Follow That Transaction! APM Across Clouds

It’s one thing to stand up a new cloud-native application, but it’s impossible to manage end-to-end performance using the same approaches and tooling we’ve long used in the data center.

I’m hearing a lot about transitional “new” cloud-native applications that actually combine and span layers of existing persistent storage, traditional data stores and key legacy application functionality hosted in VM’s, and containerized new development. Existing back-end “stuff with API’s” can be readily topped and extended now by thousands (hundreds of thousands?) of microservices running web-like across hybrid and multi-cloud platform hosting. Even the idea of what makes up any particular application can get pretty fuzzy.

While there are certainly security, data protection, and availabilty/resilience concerns to be sure, the problem we are talking about today is that when you pile up that much complexity and scale, assuring production performance can become quite a challenge.

Transactional History in Performance Management

Performance management includes monitoring targeted service levels but also should provide ways to identify both sudden and creeping problems, troubleshoot down to root cause (and then help remediate in situ), optimize bottlenecks to provide better service (endless, because there is always a “next” longest pole in the tent) and plan/predict for possible changes in functionality, usage and resources (capacity planning in the cloud era).

I spent many years working for one of the so-called “big 4” system management companies implementing infrastructure capacity planning and performance management (IPM) solutions in Fortune 500 company data centers.
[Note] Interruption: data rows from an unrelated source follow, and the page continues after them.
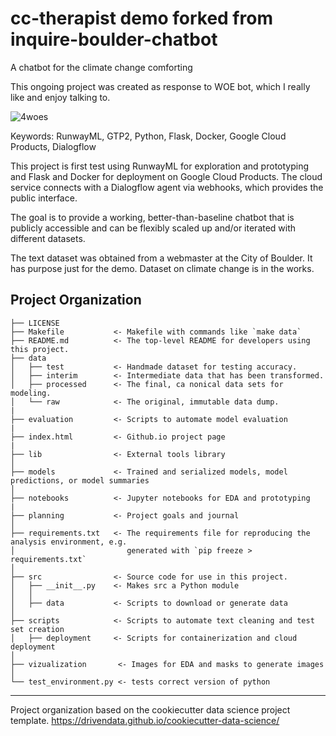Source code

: cc-therapist demo forked from inquire-boulder-chatbot
==============================
A chatbot for the climate change comforting<br>

This ongoing project was created as response to WOE bot, which I really like and enjoy talking to.

![4woes](https://user-images.githubusercontent.com/34067506/74711854-3bdf9f00-5225-11ea-8a0a-e182b17c6893.jpg)



Keywords: RunwayML, GTP2, Python, Flask, Docker, Google Cloud Products, Dialogflow

This project is first test using RunwayML for exploration and prototyping and Flask and Docker for deployment on Google Cloud Products. The cloud service connects with a Dialogflow agent via webhooks, which provides the public interface.

The goal is to provide a working, better-than-baseline chatbot that is publicly accessible and can be flexibly scaled up and/or iterated with different datasets.


The text dataset was obtained from a webmaster at the City of Boulder. It has purpose just for the demo. Dataset on climate change is in the works.



Project Organization
------------

    ├── LICENSE
    ├── Makefile           <- Makefile with commands like `make data`
    ├── README.md          <- The top-level README for developers using this project.
    ├── data
    │   ├── test           <- Handmade dataset for testing accuracy.
    │   ├── interim        <- Intermediate data that has been transformed.
    │   ├── processed      <- The final, ca nonical data sets for modeling.
    │   └── raw            <- The original, immutable data dump.
    |
    ├── evaluation         <- Scripts to automate model evaluation
    |
    ├── index.html         <- Github.io project page 
    |
    ├── lib                <- External tools library
    │
    ├── models             <- Trained and serialized models, model predictions, or model summaries
    │
    ├── notebooks          <- Jupyter notebooks for EDA and prototyping
    |   
    ├── planning           <- Project goals and journal
    │
    ├── requirements.txt   <- The requirements file for reproducing the analysis environment, e.g.
    │                         generated with `pip freeze > requirements.txt`
    │
    ├── src                <- Source code for use in this project.
    │   ├── __init__.py    <- Makes src a Python module
    │   │
    │   ├── data           <- Scripts to download or generate data
    │
    ├── scripts            <- Scripts to automate text cleaning and test set creation
    │   ├── deployment     <- Scripts for containerization and cloud deployment   
    │    
    ├── vizualization       <- Images for EDA and masks to generate images
    │
    └── test_environment.py <- tests correct version of python

--------

Project organization based on the cookiecutter data science project template.
https://drivendata.github.io/cookiecutter-data-science/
With a little operational queuing modeling work on rather monolithic workloads (mainframe, AS400, mid-range UNIX…), we could help steer multi-million dollar IT buys towards the right resources that would solve today’s problems and assure future performance.

A core concept is the idea of the mythical “workload transaction” as the unit of application work. In those days, at least for capacity planning, we could get away with a statistical transaction unit of work. For example, we’d observe a certain amount of active usage on a given system in terms of it’s CPU utilization, memory, IO, etc., and then divide those metrics by an arbitrary usage metric (e.g. number of known users, # of IO’s written, processes forked, forms processed, functionality points, or the default generic cpu-second itself). This statistical modeling approach worked remarkably well in helping right-size, right-time, and right-host infrastructure investments.
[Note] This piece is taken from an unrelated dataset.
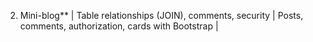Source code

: 2. Mini-blog** | Table relationships (JOIN), comments, security | Posts, comments, authorization, cards with Bootstrap |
However, this approach only went so far when it came to troubleshooting or optimizing within an application. We could readily look at application behavior in some kind of aggregate way, maybe isolating behavior down to a specific observed process (or set of identified processes). You could even in some cases get developers to add some instrumentation (anybody remember ARM?) into key application code to count and report on arbitrary app-specific transaction counts. Of course this was rarely achievable in practice (most business critical code was 3rd party and painful performance problems that needed solving “fast” were already in production).
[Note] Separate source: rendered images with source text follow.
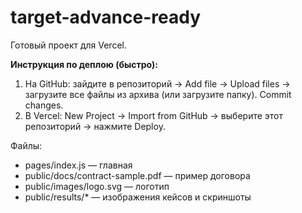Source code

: # target-advance-ready

Готовый проект для Vercel.

**Инструкция по деплою (быстро):**

1. На GitHub: зайдите в репозиторий → Add file → Upload files → загрузите все файлы из архива (или загрузите папку). Commit changes.
2. В Vercel: New Project → Import from GitHub → выберите этот репозиторий → нажмите Deploy.

Файлы:
- pages/index.js — главная
- public/docs/contract-sample.pdf — пример договора
- public/images/logo.svg — логотип
- public/results/* — изображения кейсов и скриншоты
If you needed to go inside the app itself, or track individual transactions across a distributed system (classically a 3-tier presentation/business logic/database architecture), you needed application insight from another set of tools that came to be called Application Performance Management (APM). APM solutions aimed to provide performance insight into application specific transaction “definitions”. Instrumentation for transaction tracking was often “inserted” early into the app development process. Of course this still requires some up front discipline.  Or a non-intrusive (but in many ways halfway) approach might capture network traffic and parse it (with deep packet inspection DPI) to produce information on transactional workflow and sometimes drill down to identify individual transactions flowing between systems.

Hybrid Containerized PM

It’s impossible to follow a unique transaction across today’s potentially huge web of containerized microservices. I think of it visually as similar to how our neurons theoretically fire and cascade in the brain – an overlapping mesh of activity. We can see behavior in aggregate easily enough, but tracking what goes into each unique transaction?

First we need to realize that transaction workflow in this kind of environment is naturally complex. Application devs (and third party services) can implement messaging busses, delivery queues, make synchronous calls and at the same fire asynchronous events and triggers, span arbitrarily large pauses (to account for human interactions like web page interaction), cause large cascades, aggregate behavior (trigger something X every 10 Y’s), and so on.

The only real approach to tracking unique transactions is still through instrumentation.  Luckily there is a “tracing” standard (see Opentracing project). But tracing is even more challenging at large scale (and across dynamic and abstracted platform hosting).  How much data (and how fast) can something like Splunk take in constant instrumentation data from 100,000’s of microservices (and how much will that cost)? This can easily be a case where performance measurement uses as much or more resource than the app itself.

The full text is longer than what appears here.